The expectation that the resolution to the failure to execute the decision in the lawsuit for a court order promoted by the Tila ejido would be issued on August 2, depended on the fact that the case is in 46th place on the full tribunal’s list, and that the SCJN’s second period of public sessions, started this week, will last for the rest of the year. Before, there are protective orders on review, thesis contradictions, actions for unconstitutionality and constitutional controversies; 28 resolutions alone prior to Tila’s are related to military immunity, for sure.
A lawyer for Centro Pro considered that the SCJN’s delay “is a very clear message from the instances that administer justice that it does not have the sensitivity of attending to the content of the petition nor the social group that hoists it.
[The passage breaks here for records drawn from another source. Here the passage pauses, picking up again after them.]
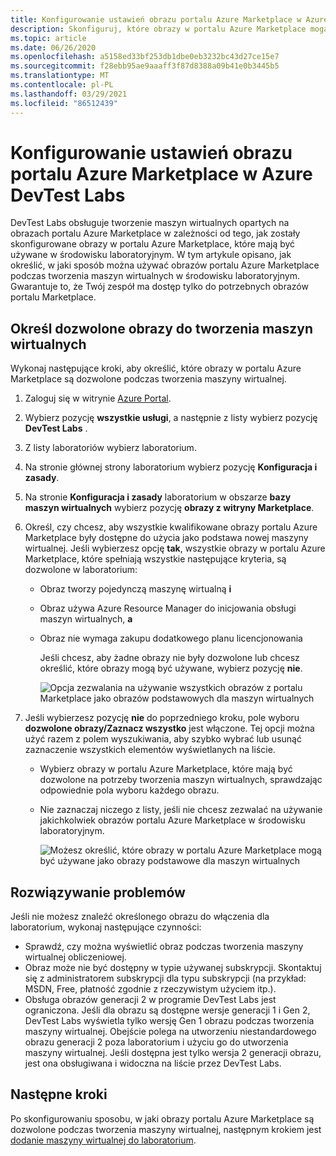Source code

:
 ```yaml
---
title: Konfigurowanie ustawień obrazu portalu Azure Marketplace w Azure DevTest Labs
description: Skonfiguruj, które obrazy w portalu Azure Marketplace mogą być używane podczas tworzenia maszyny wirtualnej w Azure DevTest Labs
ms.topic: article
ms.date: 06/26/2020
ms.openlocfilehash: a5158ed33bf253db1dbe0eb3232bc43d27ce15e7
ms.sourcegitcommit: f28ebb95ae9aaaff3f87d8388a09b41e0b3445b5
ms.translationtype: MT
ms.contentlocale: pl-PL
ms.lasthandoff: 03/29/2021
ms.locfileid: "86512439"
---
```

# <a name="configure-azure-marketplace-image-settings-in-azure-devtest-labs"></a>Konfigurowanie ustawień obrazu portalu Azure Marketplace w Azure DevTest Labs
DevTest Labs obsługuje tworzenie maszyn wirtualnych opartych na obrazach portalu Azure Marketplace w zależności od tego, jak zostały skonfigurowane obrazy w portalu Azure Marketplace, które mają być używane w środowisku laboratoryjnym. W tym artykule opisano, jak określić, w jaki sposób można używać obrazów portalu Azure Marketplace podczas tworzenia maszyn wirtualnych w środowisku laboratoryjnym. Gwarantuje to, że Twój zespół ma dostęp tylko do potrzebnych obrazów portalu Marketplace. 

## <a name="specify-allowed-images-for-creating-vms"></a>Określ dozwolone obrazy do tworzenia maszyn wirtualnych
Wykonaj następujące kroki, aby określić, które obrazy w portalu Azure Marketplace są dozwolone podczas tworzenia maszyny wirtualnej. 

1. Zaloguj się w witrynie [Azure Portal](https://go.microsoft.com/fwlink/p/?LinkID=525040).
2. Wybierz pozycję **wszystkie usługi**, a następnie z listy wybierz pozycję **DevTest Labs** .
3. Z listy laboratoriów wybierz laboratorium. 
4. Na stronie głównej strony laboratorium wybierz pozycję **Konfiguracja i zasady**.
5. Na stronie **Konfiguracja i zasady** laboratorium w obszarze **bazy maszyn wirtualnych** wybierz pozycję **obrazy z witryny Marketplace**.
6. Określ, czy chcesz, aby wszystkie kwalifikowane obrazy portalu Azure Marketplace były dostępne do użycia jako podstawa nowej maszyny wirtualnej. Jeśli wybierzesz opcję **tak**, wszystkie obrazy w portalu Azure Marketplace, które spełniają wszystkie następujące kryteria, są dozwolone w laboratorium:
   
   * Obraz tworzy pojedynczą maszynę wirtualną **i**
   * Obraz używa Azure Resource Manager do inicjowania obsługi maszyn wirtualnych, **a**
   * Obraz nie wymaga zakupu dodatkowego planu licencjonowania
     
     Jeśli chcesz, aby żadne obrazy nie były dozwolone lub chcesz określić, które obrazy mogą być używane, wybierz pozycję **nie**.
     
     ![Opcja zezwalania na używanie wszystkich obrazów z portalu Marketplace jako obrazów podstawowych dla maszyn wirtualnych](./media/devtest-lab-configure-marketplace-images/allow-all-marketplace-images.png)
7. Jeśli wybierzesz pozycję **nie** do poprzedniego kroku, pole wyboru **dozwolone obrazy/Zaznacz wszystko** jest włączone. 
   Tej opcji można użyć razem z polem wyszukiwania, aby szybko wybrać lub usunąć zaznaczenie wszystkich elementów wyświetlanych na liście.
   * Wybierz obrazy w portalu Azure Marketplace, które mają być dozwolone na potrzeby tworzenia maszyn wirtualnych, sprawdzając odpowiednie pola wyboru każdego obrazu.
   * Nie zaznaczaj niczego z listy, jeśli nie chcesz zezwalać na używanie jakichkolwiek obrazów portalu Azure Marketplace w środowisku laboratoryjnym.
   
     ![Możesz określić, które obrazy w portalu Azure Marketplace mogą być używane jako obrazy podstawowe dla maszyn wirtualnych](./media/devtest-lab-configure-marketplace-images/select-marketplace-images.png)


## <a name="troubleshoot"></a>Rozwiązywanie problemów
Jeśli nie możesz znaleźć określonego obrazu do włączenia dla laboratorium, wykonaj następujące czynności: 

- Sprawdź, czy można wyświetlić obraz podczas tworzenia maszyny wirtualnej obliczeniowej.
- Obraz może nie być dostępny w typie używanej subskrypcji. Skontaktuj się z administratorem subskrypcji dla typu subskrypcji (na przykład: MSDN, Free, płatność zgodnie z rzeczywistym użyciem itp.). 
- Obsługa obrazów generacji 2 w programie DevTest Labs jest ograniczona. Jeśli dla obrazu są dostępne wersje generacji 1 i Gen 2, DevTest Labs wyświetla tylko wersję Gen 1 obrazu podczas tworzenia maszyny wirtualnej. Obejście polega na utworzeniu niestandardowego obrazu generacji 2 poza laboratorium i użyciu go do utworzenia maszyny wirtualnej. Jeśli dostępna jest tylko wersja 2 generacji obrazu, jest ona obsługiwana i widoczna na liście przez DevTest Labs. 
      


## <a name="next-steps"></a>Następne kroki
Po skonfigurowaniu sposobu, w jaki obrazy portalu Azure Marketplace są dozwolone podczas tworzenia maszyny wirtualnej, następnym krokiem jest [dodanie maszyny wirtualnej do laboratorium](devtest-lab-add-vm.md).

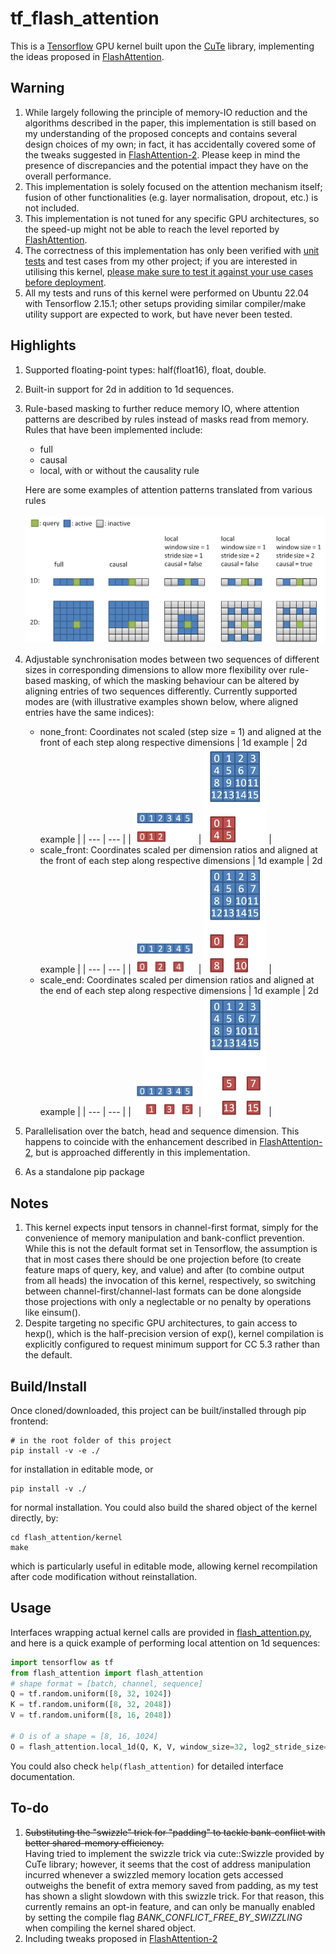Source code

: # tf_flash_attention
This is a [Tensorflow](https://www.tensorflow.org/) GPU kernel built upon the [CuTe](https://github.com/NVIDIA/cutlass/blob/main/media/docs/cpp/cute/00_quickstart.md) library, implementing the ideas proposed in [FlashAttention](https://arxiv.org/abs/2205.14135).

## Warning
1. While largely following the principle of memory-IO reduction and the algorithms described in the paper, this implementation is still based on my understanding of the proposed concepts and contains several design choices of my own; in fact, it has accidentally covered some of the tweaks suggested in [FlashAttention-2](https://arxiv.org/abs/2307.08691).  Please keep in mind the presence of discrepancies and the potential impact they have on the overall performance.
2. This implementation is solely focused on the attention mechanism itself; fusion of other functionalities (e.g. layer normalisation, dropout, etc.) is not included.
3. This implementation is not tuned for any specific GPU architectures, so the speed-up might not be able to reach the level reported by [FlashAttention](https://arxiv.org/abs/2205.14135).
4. The correctness of this implementation has only been verified with [unit tests](flash_attention/tests) and test cases from my other project; if you are interested in utilising this kernel, <ins>please make sure to test it against your use cases before deployment</ins>.
5. All my tests and runs of this kernel were performed on Ubuntu 22.04 with Tensorflow 2.15.1; other setups providing similar compiler/make utility support are expected to work, but have never been tested.

## Highlights
1. Supported floating-point types: half(float16), float, double.
1. Built-in support for 2d in addition to 1d sequences.
2. Rule-based masking to further reduce memory IO, where attention patterns are described by rules instead of masks read from memory. Rules that have been implemented include:
   * full      
   * causal      
   * local, with or without the causality rule
   
   Here are some examples of attention patterns translated from various rules \
   \
   <img src="images/masking_rule_examples.jpg" alt="masking rule examples" width="800"/>
3. Adjustable synchronisation modes between two sequences of different sizes in corresponding dimensions to allow more flexibility over rule-based masking, of which the masking behaviour can be altered by aligning entries of two sequences differently. Currently supported modes are (with illustrative examples shown below, where aligned entries have the same indices):
   * none_front: Coordinates not scaled (step size = 1) and aligned at the front of each step along respective dimensions
      | 1d example | 2d example |
      | --- | --- |
      | <img src="images/none_front_1d.jpg" alt="two 1d sequence synchronised per none_front mode" width="100"/> | <img src="images/none_front_2d.jpg" alt="two 2d sequence synchronised per none_front mode" width="100"/> |
   * scale_front: Coordinates scaled per dimension ratios and aligned at the front of each step along respective dimensions
      | 1d example | 2d example |
      | --- | --- |
      | <img src="images/scale_front_1d.jpg" alt="two 1d sequence synchronised per scale_front mode" width="100"/> | <img src="images/scale_front_2d.jpg" alt="two 2d sequence synchronised per scale_front mode" width="100"/> |
   * scale_end: Coordinates scaled per dimension ratios and aligned at the end of each step along respective dimensions
      | 1d example | 2d example |
      | --- | --- |
      | <img src="images/scale_end_1d.jpg" alt="two 1d sequence synchronised per scale_end mode" width="100"/> | <img src="images/scale_end_2d.jpg" alt="two 2d sequence synchronised per scale_end mode" width="100"/> |   
 
4. Parallelisation over the batch, head and sequence dimension. This happens to coincide with the enhancement described in [FlashAttention-2](https://arxiv.org/abs/2307.08691), but is approached differently in this implementation.
5. As a standalone pip package

## Notes
1. This kernel expects input tensors in channel-first format, simply for the convenience of memory manipulation and bank-conflict prevention. While this is not the default format set in Tensorflow, the assumption is that in most cases there should be one projection before (to create feature maps of query, key, and value) and after (to combine output from all heads) the invocation of this kernel, respectively, so switching between channel-first/channel-last formats can be done alongside those projections with only a neglectable or no penalty by operations like einsum().
2. Despite targeting no specific GPU architectures, to gain access to hexp(), which is the half-precision version of exp(), kernel compilation is explicitly configured to request minimum support for CC 5.3 rather than the default.

## Build/Install
Once cloned/downloaded, this project can be built/installed through pip frontend:
```shell
# in the root folder of this project
pip install -v -e ./
```
for installation in editable mode, or
```shell
pip install -v ./
```
for normal installation. You could also build the shared object of the kernel directly, by:
```shell
cd flash_attention/kernel
make
```
which is particularly useful in editable mode, allowing kernel recompilation after code modification without reinstallation.

## Usage
Interfaces wrapping actual kernel calls are provided in [flash_attention.py](flash_attention/flash_attention.py), and here is a quick example of performing local attention on 1d sequences:
```python
import tensorflow as tf
from flash_attention import flash_attention
# shape format = [batch, channel, sequence]
Q = tf.random.uniform([8, 32, 1024])
K = tf.random.uniform([8, 32, 2048])
V = tf.random.uniform([8, 16, 2048])

# O is of a shape = [8, 16, 1024]
O = flash_attention.local_1d(Q, K, V, window_size=32, log2_stride_size=0, is_causal=False, sync_mode='scale_front')
```
You could also check `help(flash_attention)` for detailed interface documentation.

## To-do
1. ~~Substituting the "swizzle" trick for "padding" to tackle bank-conflict with better shared-memory efficiency.~~ \
   Having tried to implement the swizzle trick via cute::Swizzle provided by CuTe library; however, it seems that the cost of address manipulation incurred whenever a swizzled memory location gets accessed outweighs the benefit of extra memory saved from padding, as my test has shown a slight slowdown with this swizzle trick. For that reason, this currently remains an opt-in feature, and can only be manually enabled by setting the compile flag *BANK_CONFLICT_FREE_BY_SWIZZLING* when compiling the kernel shared object.
3. Including tweaks proposed in [FlashAttention-2](https://arxiv.org/abs/2307.08691)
This case is a protective order by a community that many generations have struggled for to vindicate their land and territory.”
Parcero López and Jiménez Ramírez, in the name of the ejido owners, adherents to the Other Campaign, pointed out that from the beginning the government “did not consult us to deprive us of ancestral rights guarded in the Carta Magna, Articles 14 and 16.” They point out having received threats, persecution, intimidation, fabrication of crimes and kidnappings: “There has already been death inside of the town, which municipal presidency itself has committed.” Meanwhile, municipal and state authorities have attempted to incarcerate ejido members in 2008, 2010 and 2012, accusing them “as agitators and of destruction of roadways, when we haven’t done anything.”
Upon maintaining their demand to the SCJN “that respects our rights in our nucleus of indigenous ejido population,” the representatives pointed out: “In our state estado bad politics continues being manifested in the inheritance of political positions among families. The people that are there only change position.” They illustrate it with what happens in the Northern Zone of Chiapas: “They are people from the paramilitary group Paz y Justicia (Peace and Justice), which in 1996 and 1997 committed big massacres, displacements of compañeros and a lot of intimidation in the town. Principally they want to attack the compañeros of the Zapatista organization, but also civil society in general.” In other words, they have changed name of their organizations, maybe changed party, but they are the same..
The ejido owners’ mobilization has received support from the Other Campaign, from human rights organisms, intellectuals and from the student movement. The Movement for Peace with Justice and Dignity appealed “to that part of the human being that lives in each one of the members of the SCJN so that they are aware that they have in their hands the historic opportunity to assure the Chol people the right to life, to the preservation of their culture and of their territory.”
The Frayba and Pro human rights centers jointly pointed out that the issuance of a protective order (amparo) “protects the ejido against unconstitutional acts carried out by the government and the State Congress, with respect to the 130-39-53 hectares of urban zone (caserío) that was illegally considered as a legal fund. In the same way, against acts of dominion promoted by the municipal council and the Public Registry of Property and Commerce, by illegally endorsing the purchase and sale of ejido land. The federal judge required the state government and the city council of Tila to restore full rights to the property of the plundered lands and repair the damage caused. Nevertheless, the authorities mentioned have refused to comply with the federal judicial order, because of which they are responsible for the violation of the ejido’s rights.”